Outdoor and universal lighting: Conditioning analyses show that clear sky days are fundamentally ill-posed for calibrated outdoor photometric stereo, but mixed or partially cloudy conditions “randomize” the lighting subspace and render the problem solvable by classical algorithms. Weakly-calibrated networks can combine photometric cues with data-driven priors for single-day shape estimation (Hold-Geoffroy et al., 2018). Universal photometric stereo dispenses with any parametric lighting model, learning global lighting contexts via transformer-based fusion and achieving significant MAE improvements under arbitrary, spatially-varying illumination (Ikehata, 2022).

7. Quantitative Benchmarks, Limitations, and Future Directions

Benchmark evaluations on DiLiGenT and related datasets show continued reductions in mean angular error (MAE) for surface normals as methods evolve from analytic to deep learning and hybrid approaches.
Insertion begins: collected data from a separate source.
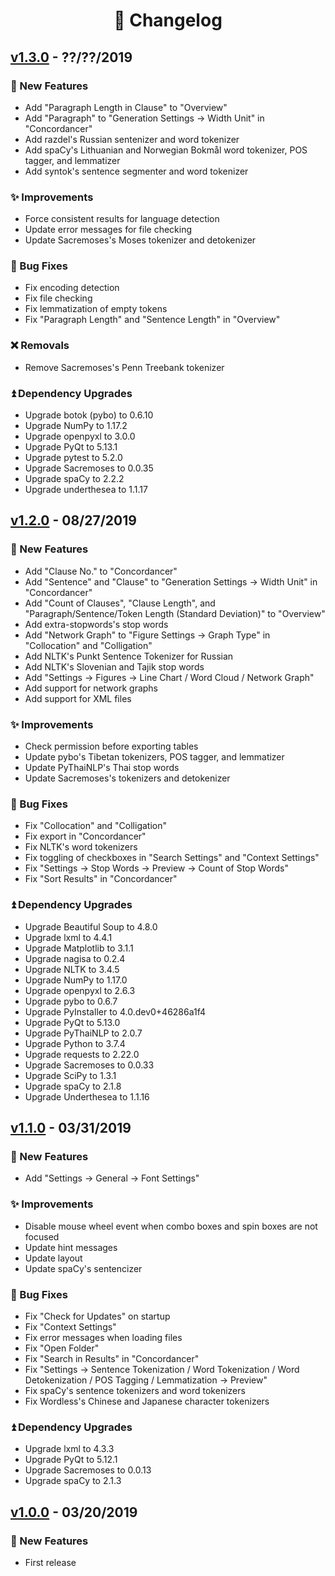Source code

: <!--
# Wordless: Changelog
#
# Copyright (C) 2018-2019  Ye Lei (叶磊))
#
# This source file is licensed under GNU GPLv3.
# For details, see: https://github.com/BLKSerene/Wordless/blob/master/LICENSE.txt
#
# All other rights reserved.
-->

<div align="center"><h1>📄 Changelog</h1></div>

## [v1.3.0](https://github.com/BLKSerene/Wordless/releases/tag/v1.3.0) - ??/??/2019

### 🎉 New Features
- Add "Paragraph Length in Clause" to "Overview"
- Add "Paragraph" to "Generation Settings -> Width Unit" in "Concordancer"
- Add razdel's Russian sentenizer and word tokenizer
- Add spaCy's Lithuanian and Norwegian Bokmål word tokenizer, POS tagger, and lemmatizer
- Add syntok's sentence segmenter and word tokenizer

### ✨ Improvements
- Force consistent results for language detection
- Update error messages for file checking
- Update Sacremoses's Moses tokenizer and detokenizer

### 📌 Bug Fixes
- Fix encoding detection
- Fix file checking
- Fix lemmatization of empty tokens
- Fix "Paragraph Length" and "Sentence Length" in "Overview"

### ❌ Removals
- Remove Sacremoses's Penn Treebank tokenizer

### ⏫ Dependency Upgrades
- Upgrade botok (pybo) to 0.6.10
- Upgrade NumPy to 1.17.2
- Upgrade openpyxl to 3.0.0
- Upgrade PyQt to 5.13.1
- Upgrade pytest to 5.2.0
- Upgrade Sacremoses to 0.0.35
- Upgrade spaCy to 2.2.2
- Upgrade underthesea to 1.1.17

## [v1.2.0](https://github.com/BLKSerene/Wordless/releases/tag/v1.2.0) - 08/27/2019

### 🎉 New Features
- Add "Clause No." to "Concordancer"
- Add "Sentence" and "Clause" to "Generation Settings -> Width Unit" in "Concordancer"
- Add "Count of Clauses", "Clause Length", and "Paragraph/Sentence/Token Length (Standard Deviation)" to "Overview"
- Add extra-stopwords's stop words
- Add "Network Graph" to "Figure Settings → Graph Type" in "Collocation" and "Colligation"
- Add NLTK's Punkt Sentence Tokenizer for Russian
- Add NLTK's Slovenian and Tajik stop words
- Add "Settings → Figures → Line Chart / Word Cloud / Network Graph"
- Add support for network graphs
- Add support for XML files

### ✨ Improvements
- Check permission before exporting tables
- Update pybo's Tibetan tokenizers, POS tagger, and lemmatizer
- Update PyThaiNLP's Thai stop words
- Update Sacremoses's tokenizers and detokenizer

### 📌 Bug Fixes
- Fix "Collocation" and "Colligation"
- Fix export in "Concordancer"
- Fix NLTK's word tokenizers
- Fix toggling of checkboxes in "Search Settings" and "Context Settings"
- Fix "Settings → Stop Words → Preview → Count of Stop Words"
- Fix "Sort Results" in "Concordancer"

### ⏫ Dependency Upgrades
- Upgrade Beautiful Soup to 4.8.0
- Upgrade lxml to 4.4.1
- Upgrade Matplotlib to 3.1.1
- Upgrade nagisa to 0.2.4
- Upgrade NLTK to 3.4.5
- Upgrade NumPy to 1.17.0
- Upgrade openpyxl to 2.6.3
- Upgrade pybo to 0.6.7
- Upgrade PyInstaller to 4.0.dev0+46286a1f4
- Upgrade PyQt to 5.13.0
- Upgrade PyThaiNLP to 2.0.7
- Upgrade Python to 3.7.4
- Upgrade requests to 2.22.0
- Upgrade Sacremoses to 0.0.33
- Upgrade SciPy to 1.3.1
- Upgrade spaCy to 2.1.8
- Upgrade Underthesea to 1.1.16

## [v1.1.0](https://github.com/BLKSerene/Wordless/releases/tag/v1.1.0) - 03/31/2019

### 🎉 New Features
- Add "Settings → General → Font Settings"

### ✨ Improvements
- Disable mouse wheel event when combo boxes and spin boxes are not focused
- Update hint messages
- Update layout
- Update spaCy's sentencizer

### 📌 Bug Fixes
- Fix "Check for Updates" on startup
- Fix "Context Settings"
- Fix error messages when loading files
- Fix "Open Folder"
- Fix "Search in Results" in "Concordancer"
- Fix "Settings → Sentence Tokenization / Word Tokenization / Word Detokenization / POS Tagging / Lemmatization → Preview"
- Fix spaCy's sentence tokenizers and word tokenizers
- Fix Wordless's Chinese and Japanese character tokenizers

### ⏫ Dependency Upgrades
- Upgrade lxml to 4.3.3
- Upgrade PyQt to 5.12.1
- Upgrade Sacremoses to 0.0.13
- Upgrade spaCy to 2.1.3

## [v1.0.0](https://github.com/BLKSerene/Wordless/releases/tag/v1.0.0) - 03/20/2019

### 🎉 New Features
- First release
For example, PS-FCN achieves average MAE of 8.39° (Chen et al., 2018), with multi-scale variants and transformer-based architectures now matching or exceeding 6.3° MAE (Hardy et al., 2022, Ju et al., 2022).

Key limitations and open challenges include:

Insensitivity to extreme BRDFs, cast shadows, or spatially complex illumination in classical pipelines.
Dependence on synthetic data for supervised training and limited real data for fine-tuning or domain transfer.
Handling of cast shadow and interreflection remains sub-optimal, especially in explicit or analytic frameworks (Ducastel et al., 9 Jul 2025).
Requirement for accurate light calibration or self-calibration, especially for near-field/color PS and single-shot systems (Chen et al., 2019, Li et al., 19 Jan 2026).
Real-time or energy-constrained inference, particularly for edge and robotic applications, addressed by event-based and lightweight recursive networks (Kim et al., 11 Mar 2026, Lichy et al., 2022).

Future directions are anticipated in hybrid physics-learning models, scalable self-supervised pipelines, universal lighting representations, and integration with neural rendering and NeRF, enabling seamless multi-view/appearance fusion (Ju et al., 2022, Ducastel et al., 9 Jul 2025).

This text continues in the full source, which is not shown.